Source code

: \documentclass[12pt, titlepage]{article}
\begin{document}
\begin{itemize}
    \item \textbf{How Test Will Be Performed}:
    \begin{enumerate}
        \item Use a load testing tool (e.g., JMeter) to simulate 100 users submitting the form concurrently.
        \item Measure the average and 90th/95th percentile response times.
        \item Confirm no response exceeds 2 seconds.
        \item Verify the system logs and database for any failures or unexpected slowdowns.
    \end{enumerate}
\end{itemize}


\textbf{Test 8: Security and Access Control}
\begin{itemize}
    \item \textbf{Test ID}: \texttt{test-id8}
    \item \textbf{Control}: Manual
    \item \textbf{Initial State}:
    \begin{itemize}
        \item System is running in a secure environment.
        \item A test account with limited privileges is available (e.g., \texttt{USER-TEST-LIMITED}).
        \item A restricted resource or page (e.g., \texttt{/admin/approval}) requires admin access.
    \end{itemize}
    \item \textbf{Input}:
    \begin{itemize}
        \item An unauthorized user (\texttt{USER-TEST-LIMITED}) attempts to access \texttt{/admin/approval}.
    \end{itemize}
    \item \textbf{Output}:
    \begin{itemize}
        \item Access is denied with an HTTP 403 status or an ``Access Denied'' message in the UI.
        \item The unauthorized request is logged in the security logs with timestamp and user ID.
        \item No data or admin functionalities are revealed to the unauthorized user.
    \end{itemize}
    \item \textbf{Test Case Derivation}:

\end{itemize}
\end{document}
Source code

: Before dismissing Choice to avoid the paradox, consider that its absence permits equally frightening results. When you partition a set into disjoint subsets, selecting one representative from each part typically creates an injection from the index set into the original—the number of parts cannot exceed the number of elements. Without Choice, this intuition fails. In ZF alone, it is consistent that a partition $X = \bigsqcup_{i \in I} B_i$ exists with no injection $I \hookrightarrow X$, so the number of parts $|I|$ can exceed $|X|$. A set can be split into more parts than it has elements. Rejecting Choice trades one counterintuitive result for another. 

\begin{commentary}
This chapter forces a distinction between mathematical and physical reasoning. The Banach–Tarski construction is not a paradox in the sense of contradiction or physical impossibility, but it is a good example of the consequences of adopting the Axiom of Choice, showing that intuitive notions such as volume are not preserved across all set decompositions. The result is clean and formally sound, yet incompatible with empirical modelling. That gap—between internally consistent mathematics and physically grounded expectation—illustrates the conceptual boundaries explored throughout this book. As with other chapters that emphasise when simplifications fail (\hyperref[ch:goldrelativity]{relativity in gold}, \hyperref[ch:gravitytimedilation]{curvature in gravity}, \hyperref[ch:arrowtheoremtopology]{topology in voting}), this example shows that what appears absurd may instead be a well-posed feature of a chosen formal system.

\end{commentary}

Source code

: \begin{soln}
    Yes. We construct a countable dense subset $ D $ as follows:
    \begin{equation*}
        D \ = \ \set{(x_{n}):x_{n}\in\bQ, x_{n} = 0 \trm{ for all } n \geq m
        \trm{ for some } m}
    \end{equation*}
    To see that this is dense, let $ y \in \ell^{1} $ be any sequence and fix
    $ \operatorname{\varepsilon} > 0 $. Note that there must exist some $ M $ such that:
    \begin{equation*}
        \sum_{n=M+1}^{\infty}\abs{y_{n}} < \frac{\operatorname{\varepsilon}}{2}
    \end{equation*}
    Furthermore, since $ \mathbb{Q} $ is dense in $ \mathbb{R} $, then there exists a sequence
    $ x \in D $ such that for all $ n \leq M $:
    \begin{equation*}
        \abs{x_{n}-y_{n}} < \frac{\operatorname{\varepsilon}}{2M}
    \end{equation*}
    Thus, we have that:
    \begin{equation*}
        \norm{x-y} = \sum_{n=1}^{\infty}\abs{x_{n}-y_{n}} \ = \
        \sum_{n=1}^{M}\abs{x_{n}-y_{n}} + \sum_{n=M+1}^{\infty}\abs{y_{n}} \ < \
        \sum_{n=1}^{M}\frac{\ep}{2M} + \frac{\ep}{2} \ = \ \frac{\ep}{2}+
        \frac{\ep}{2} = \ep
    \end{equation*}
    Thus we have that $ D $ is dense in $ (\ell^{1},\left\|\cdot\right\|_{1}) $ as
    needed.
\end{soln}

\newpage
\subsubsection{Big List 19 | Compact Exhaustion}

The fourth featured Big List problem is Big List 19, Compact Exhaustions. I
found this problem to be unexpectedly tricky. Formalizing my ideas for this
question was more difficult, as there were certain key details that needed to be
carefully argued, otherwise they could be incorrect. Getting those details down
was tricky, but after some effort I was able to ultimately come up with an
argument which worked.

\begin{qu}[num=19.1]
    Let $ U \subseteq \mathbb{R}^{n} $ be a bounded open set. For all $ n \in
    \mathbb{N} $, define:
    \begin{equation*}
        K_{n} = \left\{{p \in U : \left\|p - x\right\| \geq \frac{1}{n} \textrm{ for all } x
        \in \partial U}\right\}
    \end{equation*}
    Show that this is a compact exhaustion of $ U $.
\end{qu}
━━━
Filter the records above for the string "exists" and copy each matching line.

**Answer:**
: Before dismissing Choice to avoid the paradox, consider that its absence permits equally frightening results. When you partition a set into disjoint subsets, selecting one representative from each part typically creates an injection from the index set into the original—the number of parts cannot exceed the number of elements. Without Choice, this intuition fails. In ZF alone, it is consistent that a partition $X = \bigsqcup_{i \in I} B_i$ exists with no injection $I \hookrightarrow X$, so the number of parts $|I|$ can exceed $|X|$. A set can be split into more parts than it has elements. Rejecting Choice trades one counterintuitive result for another. 
    Furthermore, since $ \mathbb{Q} $ is dense in $ \mathbb{R} $, then there exists a sequence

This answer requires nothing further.